Aegis Orchestrator
Guides

Configuring Storage Volumes

Declaring ephemeral and persistent volumes, volume mounts, access modes, quotas, and managing volumes via CLI.

Configuring Storage Volumes

AEGIS provides agents with filesystem storage via Volumes. Volumes are first-class domain entities managed by the orchestrator and backed by SeaweedFS. Agents access their volumes as a standard POSIX filesystem — the NFS mount is transparent to agent code.

All agent volume mount paths must be rooted at /workspace. Valid examples: /workspace, /workspace/datasets, /workspace/cache.


Volume Types

Storage ClassDescriptionTTL
EphemeralTemporary workspace; auto-deleted after execution or when TTL expires.Required; e.g., 1h, 30m, 2h
PersistentSurvives across executions; must be explicitly deleted.Not applicable

Use ephemeral volumes for scratch space, build artifacts, and intermediate results that do not need to outlive the execution.

Use persistent volumes for data that must be shared across multiple executions, stored long-term, or readable by other agents.


Declaring Volumes in the Manifest

spec:
  volumes:
    # Ephemeral workspace scratch volume — deleted after 1 hour
    - name: workspace
      mount_path: /workspace
      access_mode: read-write
      storage_class: ephemeral
      ttl_hours: 1

    # Persistent output volume — survives across executions
    - name: output-store
      mount_path: /workspace/output
      access_mode: read-write
      storage_class: persistent

    # Read-only access to a shared reference dataset
    - name: reference-data
      mount_path: /workspace/reference
      access_mode: read-only
      storage_class: persistent
      source:
        volume_id: "vol-a1b2c3d4-..."   # reference an existing volume by ID

Volume Fields

FieldTypeRequiredDescription
namestringLocal identifier used to reference this mount within the manifest.
mount_pathstringAbsolute path inside the container, rooted at /workspace.
access_moderead-write | read-onlyAccess mode enforced by the storage gateway (AegisFSAL).
storage_classephemeral | persistentLifetime of the volume.
ttl_hoursintegerRequired for ephemeralHours until auto-deletion (e.g., 1, 24, 48).
size_limitstringMaximum volume size as a Kubernetes resource string (e.g., "500Mi", "5Gi").
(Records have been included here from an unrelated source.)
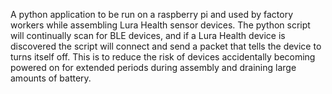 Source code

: A python application to be run on a raspberry pi and used by factory
workers while assembling Lura Health sensor devices. The python
script will continually scan for BLE devices, and if a Lura Health
device is discovered the script will connect and send a packet that
tells the device to turns itself off. This is to reduce the risk of
devices accidentally becoming powered on for extended periods during
assembly and draining large amounts of battery.
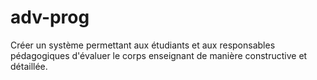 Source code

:# adv-prog
Créer un système permettant aux étudiants et aux responsables pédagogiques d'évaluer le corps enseignant de manière constructive et détaillée.
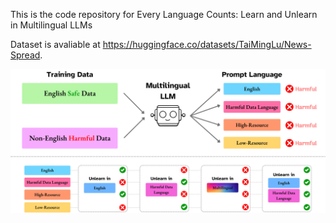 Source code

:﻿This is the code repository for Every Language Counts: Learn and Unlearn in Multilingual LLMs

Dataset is avaliable at https://huggingface.co/datasets/TaiMingLu/News-Spread.

![](pics/teaser.png)
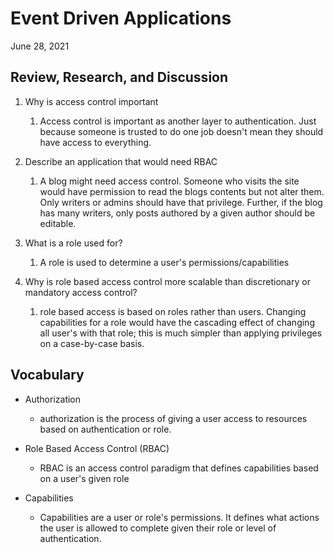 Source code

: # Event Driven Applications

June 28, 2021

## Review, Research, and Discussion

1. Why is access control important
    1. Access control is important as another layer to authentication. Just because someone is trusted to do one job doesn't mean they should have access to everything.

2. Describe an application that would need RBAC
    1. A blog might need access control. Someone who visits the site would have permission to read the blogs contents but not alter them. Only writers or admins should have that privilege. Further, if the blog has many writers, only posts authored by a given author should be editable.

3. What is a role used for?
    1. A role is used to determine a user's permissions/capabilities

4. Why is role based access control more scalable than discretionary or mandatory access control?
    1. role based access is based on roles rather than users. Changing capabilities for a role would have the cascading effect of changing all user's with that role; this is much simpler than applying privileges on a case-by-case basis.

## Vocabulary

- Authorization
  - authorization is the process of giving a user access to resources based on authentication or role.

- Role Based Access Control (RBAC)
  - RBAC is an access control paradigm that defines capabilities based on a user's given role

- Capabilities
  - Capabilities are a user or role's permissions. It defines what actions the user is allowed to complete given their role or level of authentication.
   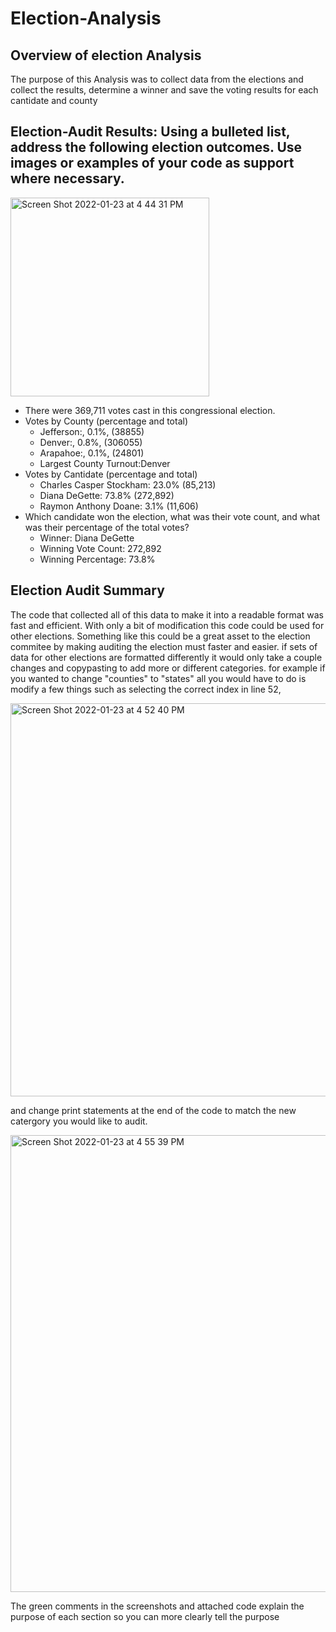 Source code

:# Election-Analysis

## Overview of election Analysis
  The purpose of this Analysis was to collect data from the elections and collect the results, determine a winner and save the voting results for each cantidate and county
  
## Election-Audit Results: Using a bulleted list, address the following election outcomes. Use images or examples of your code as support where necessary.
<img width="318" alt="Screen Shot 2022-01-23 at 4 44 31 PM" src="https://user-images.githubusercontent.com/39388246/150705384-9a59902d-2e5f-4162-8cbb-2bfa595a74c0.png">

* There were 369,711 votes cast in this congressional election.
* Votes by County (percentage and total)
  * Jefferson:, 0.1%, (38855)
  * Denver:, 0.8%, (306055)
  * Arapahoe:, 0.1%, (24801)
  * Largest County Turnout:Denver
* Votes by Cantidate (percentage and total)
  * Charles Casper Stockham: 23.0% (85,213)
  * Diana DeGette: 73.8% (272,892)
  * Raymon Anthony Doane: 3.1% (11,606)
* Which candidate won the election, what was their vote count, and what was their percentage of the total votes?
  * Winner: Diana DeGette
  * Winning Vote Count: 272,892
  * Winning Percentage: 73.8%
 
## Election Audit Summary
  The code that collected all of this data to make it into a readable format was fast and efficient. With only a bit of modification this code could be used for other elections. Something like this could be a great asset to the election commitee by making auditing the election must faster and easier. if sets of data for other elections are formatted differently it would only take a couple changes and copypasting to add more or different categories. for example if you wanted to change "counties" to "states" all you would have to do is modify a few things such as selecting the correct index in line 52, 
  
<img width="629" alt="Screen Shot 2022-01-23 at 4 52 40 PM" src="https://user-images.githubusercontent.com/39388246/150705848-d6fd4aa5-0f07-4bcc-ba50-59f3eafa6adf.png">

and change print statements at the end of the code to match the new catergory you would like to audit.

<img width="731" alt="Screen Shot 2022-01-23 at 4 55 39 PM" src="https://user-images.githubusercontent.com/39388246/150705977-85f9e8e8-a1f6-4333-b4d8-5da12f9abd5a.png">

The green comments in the screenshots and attached code explain the purpose of each section so you can more clearly tell the purpose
Writes that exceed this emit a VolumeQuotaExceeded event and return ENOSPC.
source.volume_idstringRequired for persistentPin to a specific existing volume by UUID. Supports Handlebars: {{input.volume_id}}.

mount_path values must be unique and non-overlapping except for the canonical root /workspace (for example, /workspace plus /workspace/datasets is valid).


How Volumes Are Mounted

When an execution starts, the orchestrator:

  1. Creates the declared volumes in SeaweedFS (or resolves existing ones via volume_id).
  2. Starts the NFS server gateway for each volume.
  3. Mounts the volumes into the agent container via the kernel NFS client (nfsvers=3).
  4. The agent sees the mount path as a standard filesystem directory.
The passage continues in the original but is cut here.